Wednesday 25 January 2017

Richard King on Asparsa Yoga in Gaudapada's Karikas (Early Advaita Vedanta and Buddhism)


Writing on Asparsa Yoga: the Gaudapadian Phenomenology of Perception:
Perception is base upon the possibility of contact (sparsa) between a perceiver and a perceived object. An attack upon this notion then is fundamental to an attack upon all “realist” theories of perception. The Nyaya Sutra, for instance, defines perception (pratyaksa) as “the determinate, unnamed, and unerring knowledge which arises from the contact of a sense organ with its object.” This is an inherently dualistic understanding of experience and as such is clearly unacceptable to the non-dualistic authors of the Gaudapadiya Karikas. An attack upon the notion of “contact” is fundamental to a thorough-going non-dual theory of perception. In fact, it is the GK’s position that:

“Consciousness does not make contact with an object, not even with the appearance of an object. In fact, the object is unreal, and the appearance of the object is non different. (GK IV.26)
(pg.154 Early Advaita Vedanta and Buddhism by Richard King)

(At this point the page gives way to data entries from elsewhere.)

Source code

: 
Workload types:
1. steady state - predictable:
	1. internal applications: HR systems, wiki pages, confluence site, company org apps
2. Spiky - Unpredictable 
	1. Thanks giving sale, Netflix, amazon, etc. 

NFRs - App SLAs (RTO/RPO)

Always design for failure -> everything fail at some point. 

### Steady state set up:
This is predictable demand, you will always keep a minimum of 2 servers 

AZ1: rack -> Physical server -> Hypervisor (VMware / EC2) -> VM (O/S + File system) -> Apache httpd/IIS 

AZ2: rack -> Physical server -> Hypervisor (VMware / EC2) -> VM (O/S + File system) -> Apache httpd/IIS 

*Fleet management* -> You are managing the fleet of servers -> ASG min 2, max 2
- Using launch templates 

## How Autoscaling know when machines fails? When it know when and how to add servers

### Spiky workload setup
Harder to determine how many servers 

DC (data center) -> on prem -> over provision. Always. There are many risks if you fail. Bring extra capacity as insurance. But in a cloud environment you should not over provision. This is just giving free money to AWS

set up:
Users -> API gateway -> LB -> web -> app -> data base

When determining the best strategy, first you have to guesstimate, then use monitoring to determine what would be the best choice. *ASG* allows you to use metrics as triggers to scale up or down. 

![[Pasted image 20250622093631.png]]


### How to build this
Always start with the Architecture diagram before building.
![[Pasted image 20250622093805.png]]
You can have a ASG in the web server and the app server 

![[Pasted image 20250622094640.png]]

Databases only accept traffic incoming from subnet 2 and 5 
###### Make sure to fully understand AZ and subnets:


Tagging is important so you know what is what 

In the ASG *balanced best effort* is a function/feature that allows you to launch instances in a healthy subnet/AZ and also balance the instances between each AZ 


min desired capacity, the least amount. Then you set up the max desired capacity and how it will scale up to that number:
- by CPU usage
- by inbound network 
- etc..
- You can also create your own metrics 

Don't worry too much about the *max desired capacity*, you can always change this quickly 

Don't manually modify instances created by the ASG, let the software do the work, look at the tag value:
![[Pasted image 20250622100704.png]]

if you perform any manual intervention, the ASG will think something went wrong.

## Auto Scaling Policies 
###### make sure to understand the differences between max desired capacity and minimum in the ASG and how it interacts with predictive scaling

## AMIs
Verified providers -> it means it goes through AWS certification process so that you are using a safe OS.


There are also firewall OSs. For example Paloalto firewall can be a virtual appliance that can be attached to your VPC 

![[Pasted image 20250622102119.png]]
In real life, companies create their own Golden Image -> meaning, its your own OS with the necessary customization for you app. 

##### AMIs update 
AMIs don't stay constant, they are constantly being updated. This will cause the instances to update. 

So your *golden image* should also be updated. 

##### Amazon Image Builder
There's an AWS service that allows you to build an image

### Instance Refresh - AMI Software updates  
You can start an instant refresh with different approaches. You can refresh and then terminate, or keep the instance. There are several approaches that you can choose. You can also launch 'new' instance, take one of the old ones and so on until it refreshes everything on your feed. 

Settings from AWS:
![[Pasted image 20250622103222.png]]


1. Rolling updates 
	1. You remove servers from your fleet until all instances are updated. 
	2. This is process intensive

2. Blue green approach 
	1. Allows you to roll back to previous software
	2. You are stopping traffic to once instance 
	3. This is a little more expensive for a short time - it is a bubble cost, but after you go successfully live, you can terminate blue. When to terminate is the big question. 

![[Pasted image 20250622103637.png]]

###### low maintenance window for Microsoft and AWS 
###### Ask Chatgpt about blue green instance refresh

There is a dense tangle of non-dual epistemology here. What we are immediately aware of is the mental modification (vritti) ‘caused’ by the object. In that sense we are not in contact with the object. But we are also aware of the object as it is because the same reality is fundamental to the vritti and the object. The object is a form of limitation of Consciousness (an upadhi) and it is this which allows it to be superimposed on the consciousness of the perceiver. The ‘unreality’ of the object, for Gaudapada, is due to the fact that it can be sublated. It is not changeless. Objects in the dream world on waking and illusory objects in the waking state are sublated because they are ultimately only true or real as consciousness. In fact the fundamental reality is Pure Consciousness, a boundless (anantam) unity of being in which there is no separation and therefore no contact (sparsha).

It is non-duality which makes perception possible, what Vedanta Paribhasa calls perceptuality. Non-duality makes duality and veridical perception possible to put it aporetically. In disagreeing with King on this point I believe that I am tracing Gaudapada’s core insight which was explicated by Sankara particularly in the preamble to his commentary on the Brahma Sutras.